2. Tirsi et Clori - Claudio Monteverdi, 1619
Au XVIIe siècle, Claudio Monteverdi se fait l’ambassadeur du madrigal, genre poétique et vocal enluminant le passage de la Renaissance à l’Age baroque. Son septième livre de madrigaux – d’où est issu Tirsi et Clori, incarne l’affranchissement des règles du passé, se traduisant par la recherche systématique de figuration sonore des mots du livret, de ses images, de ses émotions et de ses symboles. S’établit alors un rapport intime entre texte et musique : cette dernière empruntant à l’art oratoire ses figures de rhétorique afin de transcrire, dans le détail, les différentes passions du texte.
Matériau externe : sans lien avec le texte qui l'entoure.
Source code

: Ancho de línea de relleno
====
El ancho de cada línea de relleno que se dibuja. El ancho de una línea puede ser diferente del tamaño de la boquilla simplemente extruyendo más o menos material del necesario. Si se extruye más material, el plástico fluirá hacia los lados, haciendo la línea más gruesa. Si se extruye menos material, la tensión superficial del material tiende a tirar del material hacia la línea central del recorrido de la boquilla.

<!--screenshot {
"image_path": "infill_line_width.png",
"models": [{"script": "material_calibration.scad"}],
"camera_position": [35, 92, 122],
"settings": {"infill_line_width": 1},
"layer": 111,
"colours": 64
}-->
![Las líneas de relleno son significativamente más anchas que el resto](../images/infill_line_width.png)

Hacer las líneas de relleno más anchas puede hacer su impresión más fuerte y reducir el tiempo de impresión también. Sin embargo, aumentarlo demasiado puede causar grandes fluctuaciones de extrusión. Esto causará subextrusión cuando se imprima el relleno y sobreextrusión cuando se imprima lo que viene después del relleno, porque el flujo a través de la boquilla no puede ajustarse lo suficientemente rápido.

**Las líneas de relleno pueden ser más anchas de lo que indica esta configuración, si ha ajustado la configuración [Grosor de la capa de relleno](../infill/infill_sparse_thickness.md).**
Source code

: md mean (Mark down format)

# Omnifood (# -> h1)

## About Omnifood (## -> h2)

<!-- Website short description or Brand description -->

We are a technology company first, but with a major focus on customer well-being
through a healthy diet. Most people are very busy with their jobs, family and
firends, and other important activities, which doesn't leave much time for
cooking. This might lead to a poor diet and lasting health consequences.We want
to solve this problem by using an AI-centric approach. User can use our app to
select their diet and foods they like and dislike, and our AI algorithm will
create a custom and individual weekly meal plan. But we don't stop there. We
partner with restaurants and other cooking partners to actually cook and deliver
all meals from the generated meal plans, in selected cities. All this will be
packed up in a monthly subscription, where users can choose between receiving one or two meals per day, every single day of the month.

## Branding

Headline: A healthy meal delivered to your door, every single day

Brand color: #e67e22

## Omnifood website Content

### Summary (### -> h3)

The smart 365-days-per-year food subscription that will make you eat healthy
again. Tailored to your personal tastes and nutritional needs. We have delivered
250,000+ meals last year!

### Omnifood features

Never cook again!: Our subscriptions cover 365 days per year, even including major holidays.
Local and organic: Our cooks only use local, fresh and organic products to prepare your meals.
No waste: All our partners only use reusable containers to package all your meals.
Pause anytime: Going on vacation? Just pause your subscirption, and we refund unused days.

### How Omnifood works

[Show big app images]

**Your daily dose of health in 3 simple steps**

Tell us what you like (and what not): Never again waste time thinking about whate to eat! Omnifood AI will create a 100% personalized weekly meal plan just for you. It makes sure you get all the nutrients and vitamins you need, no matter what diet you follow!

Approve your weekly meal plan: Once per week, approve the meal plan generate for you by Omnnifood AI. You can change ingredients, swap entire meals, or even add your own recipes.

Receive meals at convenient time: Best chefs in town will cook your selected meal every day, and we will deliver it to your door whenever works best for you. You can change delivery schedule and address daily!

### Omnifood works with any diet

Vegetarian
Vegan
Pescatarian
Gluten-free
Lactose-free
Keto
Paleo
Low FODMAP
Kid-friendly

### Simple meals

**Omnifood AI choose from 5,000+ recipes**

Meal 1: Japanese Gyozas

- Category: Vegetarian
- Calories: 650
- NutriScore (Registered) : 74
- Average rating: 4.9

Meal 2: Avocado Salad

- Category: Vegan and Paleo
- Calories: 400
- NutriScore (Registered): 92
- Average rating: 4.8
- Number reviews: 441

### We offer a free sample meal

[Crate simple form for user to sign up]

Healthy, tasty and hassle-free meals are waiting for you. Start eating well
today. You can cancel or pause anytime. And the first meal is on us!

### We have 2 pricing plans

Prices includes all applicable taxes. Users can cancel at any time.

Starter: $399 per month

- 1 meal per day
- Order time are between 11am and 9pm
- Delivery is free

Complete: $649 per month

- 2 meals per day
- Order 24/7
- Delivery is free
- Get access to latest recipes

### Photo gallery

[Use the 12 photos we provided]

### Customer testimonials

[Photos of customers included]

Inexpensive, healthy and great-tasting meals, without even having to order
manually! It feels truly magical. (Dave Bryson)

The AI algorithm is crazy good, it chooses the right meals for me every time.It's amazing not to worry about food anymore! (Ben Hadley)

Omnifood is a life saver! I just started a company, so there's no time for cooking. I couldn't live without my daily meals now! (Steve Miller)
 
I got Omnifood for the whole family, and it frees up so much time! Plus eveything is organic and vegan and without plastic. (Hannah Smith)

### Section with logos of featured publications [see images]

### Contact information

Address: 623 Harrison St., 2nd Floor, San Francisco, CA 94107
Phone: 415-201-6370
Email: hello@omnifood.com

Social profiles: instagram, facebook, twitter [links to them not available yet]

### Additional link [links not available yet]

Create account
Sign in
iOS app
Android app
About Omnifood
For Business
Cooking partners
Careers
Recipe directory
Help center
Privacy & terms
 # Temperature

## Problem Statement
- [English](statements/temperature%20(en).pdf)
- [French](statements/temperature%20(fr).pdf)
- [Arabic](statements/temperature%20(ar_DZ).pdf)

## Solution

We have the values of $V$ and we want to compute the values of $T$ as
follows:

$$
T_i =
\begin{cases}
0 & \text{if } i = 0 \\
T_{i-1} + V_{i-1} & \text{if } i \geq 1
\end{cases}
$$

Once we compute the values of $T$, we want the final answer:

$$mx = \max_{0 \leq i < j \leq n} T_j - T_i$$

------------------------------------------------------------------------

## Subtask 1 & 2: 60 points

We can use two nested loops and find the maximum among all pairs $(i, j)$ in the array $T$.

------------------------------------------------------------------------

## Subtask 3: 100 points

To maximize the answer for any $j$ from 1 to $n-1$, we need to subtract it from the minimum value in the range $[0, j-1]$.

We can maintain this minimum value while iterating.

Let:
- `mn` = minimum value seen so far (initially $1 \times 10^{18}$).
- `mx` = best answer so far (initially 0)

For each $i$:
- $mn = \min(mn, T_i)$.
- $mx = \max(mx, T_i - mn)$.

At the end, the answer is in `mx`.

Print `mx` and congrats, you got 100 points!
Ainsi, l’hyperbole, désignée en grammaire comme « une figure consistant à mettre en relief une notion par l'exagération des termes employés » (CNRTL), qualifie également dans le domaine musical une mélodie surpassant l’étendue normale de la gamme vers l’aigu. Si l’hyperbole littéraire éclaire le mot amplifié, son homonyme musical fonctionne pareillement : les notes dépassant le mode original - placées sous le terme à souligner, attirent l’attention de l’auditeur. Dans les premières mesures de Tirsi et Clori, non seulement le compositeur choisit de répéter deux fois le vers « già lieta e festosa » (« et, heureuse et joyeuse ») mais dispose également une hyperbole sous le mot « heureuse ». Ce procédé a pour effet d’intensifier l’atmosphère allègre promue par le poème. La musique se soumet alors au verbe et double le langage des mots. Il lui est impossible d’exposer un contenu contraire au sens du texte.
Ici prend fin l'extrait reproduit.